ACTIVITY: Your answer must be the lines of the entries below, exactly as written, from the first line through the line containing "- Carry on a light dialogue 💬.".

------------------------------

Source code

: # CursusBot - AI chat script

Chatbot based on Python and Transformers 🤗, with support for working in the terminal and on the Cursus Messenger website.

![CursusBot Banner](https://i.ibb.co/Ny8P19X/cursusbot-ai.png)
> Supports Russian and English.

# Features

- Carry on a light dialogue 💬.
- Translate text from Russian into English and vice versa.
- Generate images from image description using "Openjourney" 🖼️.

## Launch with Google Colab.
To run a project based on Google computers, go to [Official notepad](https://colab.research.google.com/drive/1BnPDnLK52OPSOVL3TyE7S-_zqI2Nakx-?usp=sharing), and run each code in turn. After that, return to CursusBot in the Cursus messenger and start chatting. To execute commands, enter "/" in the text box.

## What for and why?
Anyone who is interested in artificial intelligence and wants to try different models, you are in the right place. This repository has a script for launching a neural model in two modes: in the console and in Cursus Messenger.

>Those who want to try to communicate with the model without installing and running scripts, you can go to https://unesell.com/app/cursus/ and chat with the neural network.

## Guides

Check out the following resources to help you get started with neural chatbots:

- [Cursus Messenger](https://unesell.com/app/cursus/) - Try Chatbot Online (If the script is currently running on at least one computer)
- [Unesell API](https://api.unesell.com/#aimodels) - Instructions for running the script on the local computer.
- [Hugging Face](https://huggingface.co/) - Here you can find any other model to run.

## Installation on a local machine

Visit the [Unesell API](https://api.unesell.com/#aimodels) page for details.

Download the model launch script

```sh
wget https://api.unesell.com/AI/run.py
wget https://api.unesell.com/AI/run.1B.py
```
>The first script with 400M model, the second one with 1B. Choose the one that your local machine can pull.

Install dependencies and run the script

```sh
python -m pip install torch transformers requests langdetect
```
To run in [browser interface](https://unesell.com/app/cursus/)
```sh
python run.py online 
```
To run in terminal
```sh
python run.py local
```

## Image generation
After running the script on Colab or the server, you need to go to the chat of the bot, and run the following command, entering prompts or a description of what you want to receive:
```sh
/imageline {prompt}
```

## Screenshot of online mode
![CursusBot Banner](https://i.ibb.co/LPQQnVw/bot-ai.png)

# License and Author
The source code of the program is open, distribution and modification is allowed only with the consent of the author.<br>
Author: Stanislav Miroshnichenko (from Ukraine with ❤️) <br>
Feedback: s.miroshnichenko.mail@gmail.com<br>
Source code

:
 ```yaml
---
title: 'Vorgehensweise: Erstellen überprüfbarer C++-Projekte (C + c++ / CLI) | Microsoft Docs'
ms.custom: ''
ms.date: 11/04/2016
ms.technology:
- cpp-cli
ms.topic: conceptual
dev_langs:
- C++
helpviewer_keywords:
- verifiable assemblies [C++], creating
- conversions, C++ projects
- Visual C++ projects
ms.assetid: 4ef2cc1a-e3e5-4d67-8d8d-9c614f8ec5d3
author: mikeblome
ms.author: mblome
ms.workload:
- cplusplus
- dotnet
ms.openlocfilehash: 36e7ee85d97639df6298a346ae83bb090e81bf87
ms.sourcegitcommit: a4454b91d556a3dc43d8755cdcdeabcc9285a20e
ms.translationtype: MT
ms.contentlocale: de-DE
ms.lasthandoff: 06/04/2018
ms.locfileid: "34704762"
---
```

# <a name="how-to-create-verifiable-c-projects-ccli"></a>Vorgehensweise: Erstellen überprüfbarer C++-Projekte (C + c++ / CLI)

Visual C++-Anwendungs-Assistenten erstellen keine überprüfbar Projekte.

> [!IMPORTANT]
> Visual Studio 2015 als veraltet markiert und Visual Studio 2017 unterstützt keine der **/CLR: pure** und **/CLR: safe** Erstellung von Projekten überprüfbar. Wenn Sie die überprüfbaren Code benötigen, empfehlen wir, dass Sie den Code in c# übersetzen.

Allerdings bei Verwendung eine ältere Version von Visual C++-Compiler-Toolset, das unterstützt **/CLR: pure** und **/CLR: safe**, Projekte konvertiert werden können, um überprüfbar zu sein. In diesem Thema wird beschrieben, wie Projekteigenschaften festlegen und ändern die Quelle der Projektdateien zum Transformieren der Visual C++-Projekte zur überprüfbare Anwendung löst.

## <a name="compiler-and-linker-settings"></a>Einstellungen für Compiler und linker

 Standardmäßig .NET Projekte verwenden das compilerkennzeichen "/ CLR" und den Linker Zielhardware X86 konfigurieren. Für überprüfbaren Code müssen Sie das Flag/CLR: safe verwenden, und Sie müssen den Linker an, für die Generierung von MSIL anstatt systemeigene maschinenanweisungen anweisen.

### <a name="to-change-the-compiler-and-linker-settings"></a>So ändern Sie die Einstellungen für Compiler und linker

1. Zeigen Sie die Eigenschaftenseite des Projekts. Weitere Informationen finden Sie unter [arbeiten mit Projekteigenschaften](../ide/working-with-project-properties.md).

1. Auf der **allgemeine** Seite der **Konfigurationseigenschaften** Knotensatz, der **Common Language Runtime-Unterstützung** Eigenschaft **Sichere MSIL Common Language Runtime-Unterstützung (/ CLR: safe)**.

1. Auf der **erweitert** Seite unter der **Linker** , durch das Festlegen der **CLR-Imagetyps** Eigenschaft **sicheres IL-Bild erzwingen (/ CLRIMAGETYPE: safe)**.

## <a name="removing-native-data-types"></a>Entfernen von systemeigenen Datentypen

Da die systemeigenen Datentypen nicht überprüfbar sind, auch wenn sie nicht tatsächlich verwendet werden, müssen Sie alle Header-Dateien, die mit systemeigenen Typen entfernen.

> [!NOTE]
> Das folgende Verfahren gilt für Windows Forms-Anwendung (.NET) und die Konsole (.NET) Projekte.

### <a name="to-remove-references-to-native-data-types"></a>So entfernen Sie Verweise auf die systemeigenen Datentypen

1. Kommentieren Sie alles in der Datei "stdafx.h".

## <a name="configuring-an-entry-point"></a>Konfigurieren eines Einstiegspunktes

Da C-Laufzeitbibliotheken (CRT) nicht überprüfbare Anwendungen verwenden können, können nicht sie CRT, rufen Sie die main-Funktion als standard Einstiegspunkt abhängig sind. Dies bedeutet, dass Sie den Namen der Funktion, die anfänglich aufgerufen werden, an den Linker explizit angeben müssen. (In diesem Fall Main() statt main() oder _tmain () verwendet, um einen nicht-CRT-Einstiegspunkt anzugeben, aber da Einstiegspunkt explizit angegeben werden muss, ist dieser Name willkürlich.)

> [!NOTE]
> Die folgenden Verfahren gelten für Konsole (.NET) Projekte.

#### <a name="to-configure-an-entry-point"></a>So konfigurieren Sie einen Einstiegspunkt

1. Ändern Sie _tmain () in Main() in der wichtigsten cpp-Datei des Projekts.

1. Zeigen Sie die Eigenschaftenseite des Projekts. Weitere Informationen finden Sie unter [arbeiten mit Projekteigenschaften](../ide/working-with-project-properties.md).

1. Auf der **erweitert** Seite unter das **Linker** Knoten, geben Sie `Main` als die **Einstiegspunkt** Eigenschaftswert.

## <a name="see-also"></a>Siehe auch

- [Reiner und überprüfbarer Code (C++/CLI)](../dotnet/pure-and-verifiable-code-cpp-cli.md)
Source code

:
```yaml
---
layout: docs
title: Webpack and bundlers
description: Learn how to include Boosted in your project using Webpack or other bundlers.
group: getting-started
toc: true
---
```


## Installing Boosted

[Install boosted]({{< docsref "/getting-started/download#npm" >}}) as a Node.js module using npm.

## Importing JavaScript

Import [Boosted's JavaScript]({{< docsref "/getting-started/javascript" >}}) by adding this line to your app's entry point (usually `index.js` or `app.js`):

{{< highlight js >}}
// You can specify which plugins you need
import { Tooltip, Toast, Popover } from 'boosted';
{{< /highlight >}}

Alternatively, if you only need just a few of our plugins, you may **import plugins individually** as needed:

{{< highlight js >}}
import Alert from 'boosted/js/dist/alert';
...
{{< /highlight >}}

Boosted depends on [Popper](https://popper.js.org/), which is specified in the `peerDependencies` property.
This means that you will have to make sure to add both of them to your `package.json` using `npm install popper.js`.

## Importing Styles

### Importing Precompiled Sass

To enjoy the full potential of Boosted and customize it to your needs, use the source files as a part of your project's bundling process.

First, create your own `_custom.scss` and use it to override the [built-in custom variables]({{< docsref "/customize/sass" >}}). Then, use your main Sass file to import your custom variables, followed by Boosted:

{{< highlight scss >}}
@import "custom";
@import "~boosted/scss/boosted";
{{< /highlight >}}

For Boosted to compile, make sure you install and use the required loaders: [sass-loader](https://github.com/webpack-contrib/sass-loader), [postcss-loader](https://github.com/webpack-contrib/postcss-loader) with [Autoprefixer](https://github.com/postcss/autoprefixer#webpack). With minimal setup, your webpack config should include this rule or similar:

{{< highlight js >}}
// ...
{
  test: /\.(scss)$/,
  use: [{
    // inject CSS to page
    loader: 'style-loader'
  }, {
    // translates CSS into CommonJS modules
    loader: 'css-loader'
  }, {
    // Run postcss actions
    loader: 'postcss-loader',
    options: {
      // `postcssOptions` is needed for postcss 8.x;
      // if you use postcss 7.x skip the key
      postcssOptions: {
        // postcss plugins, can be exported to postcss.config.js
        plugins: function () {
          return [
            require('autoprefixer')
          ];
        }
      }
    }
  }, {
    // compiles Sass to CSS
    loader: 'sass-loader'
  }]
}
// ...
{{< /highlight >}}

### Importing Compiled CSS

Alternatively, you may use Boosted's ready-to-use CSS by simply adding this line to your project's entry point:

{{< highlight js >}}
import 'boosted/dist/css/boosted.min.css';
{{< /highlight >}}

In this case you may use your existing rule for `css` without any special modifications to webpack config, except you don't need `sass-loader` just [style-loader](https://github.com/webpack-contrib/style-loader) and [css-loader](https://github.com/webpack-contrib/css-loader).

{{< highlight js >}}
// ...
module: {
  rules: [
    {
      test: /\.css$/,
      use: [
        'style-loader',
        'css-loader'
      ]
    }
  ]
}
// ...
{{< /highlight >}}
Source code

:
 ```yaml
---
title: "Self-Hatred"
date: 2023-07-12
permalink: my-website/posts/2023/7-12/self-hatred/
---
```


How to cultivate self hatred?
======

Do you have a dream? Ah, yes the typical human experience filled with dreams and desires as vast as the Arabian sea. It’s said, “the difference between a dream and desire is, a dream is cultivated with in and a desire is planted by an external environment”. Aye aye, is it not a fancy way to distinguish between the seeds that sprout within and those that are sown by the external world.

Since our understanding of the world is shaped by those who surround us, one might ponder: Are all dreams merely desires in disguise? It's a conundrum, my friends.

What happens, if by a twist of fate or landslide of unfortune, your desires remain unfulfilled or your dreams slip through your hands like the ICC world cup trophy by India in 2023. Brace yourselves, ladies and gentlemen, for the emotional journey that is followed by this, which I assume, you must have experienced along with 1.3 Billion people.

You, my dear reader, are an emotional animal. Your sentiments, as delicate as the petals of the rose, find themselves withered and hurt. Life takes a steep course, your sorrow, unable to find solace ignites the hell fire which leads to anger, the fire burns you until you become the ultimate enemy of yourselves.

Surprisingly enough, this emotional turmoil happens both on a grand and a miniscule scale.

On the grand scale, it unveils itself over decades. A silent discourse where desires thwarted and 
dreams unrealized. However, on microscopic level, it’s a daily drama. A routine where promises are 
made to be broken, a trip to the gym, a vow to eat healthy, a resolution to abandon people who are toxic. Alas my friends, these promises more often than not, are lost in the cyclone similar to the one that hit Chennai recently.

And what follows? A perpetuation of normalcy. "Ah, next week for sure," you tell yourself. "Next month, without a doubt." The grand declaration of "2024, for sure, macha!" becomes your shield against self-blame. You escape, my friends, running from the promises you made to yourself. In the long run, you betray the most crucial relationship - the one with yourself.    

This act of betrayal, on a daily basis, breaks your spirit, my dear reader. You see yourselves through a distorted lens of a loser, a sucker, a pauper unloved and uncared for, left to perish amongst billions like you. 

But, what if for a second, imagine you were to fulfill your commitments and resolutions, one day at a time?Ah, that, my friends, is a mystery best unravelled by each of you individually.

------------------------------

SOLUTION TO THIS PROBLEM:
Source code

: # CursusBot - AI chat script

Chatbot based on Python and Transformers 🤗, with support for working in the terminal and on the Cursus Messenger website.

![CursusBot Banner](https://i.ibb.co/Ny8P19X/cursusbot-ai.png)
> Supports Russian and English.

# Features

- Carry on a light dialogue 💬.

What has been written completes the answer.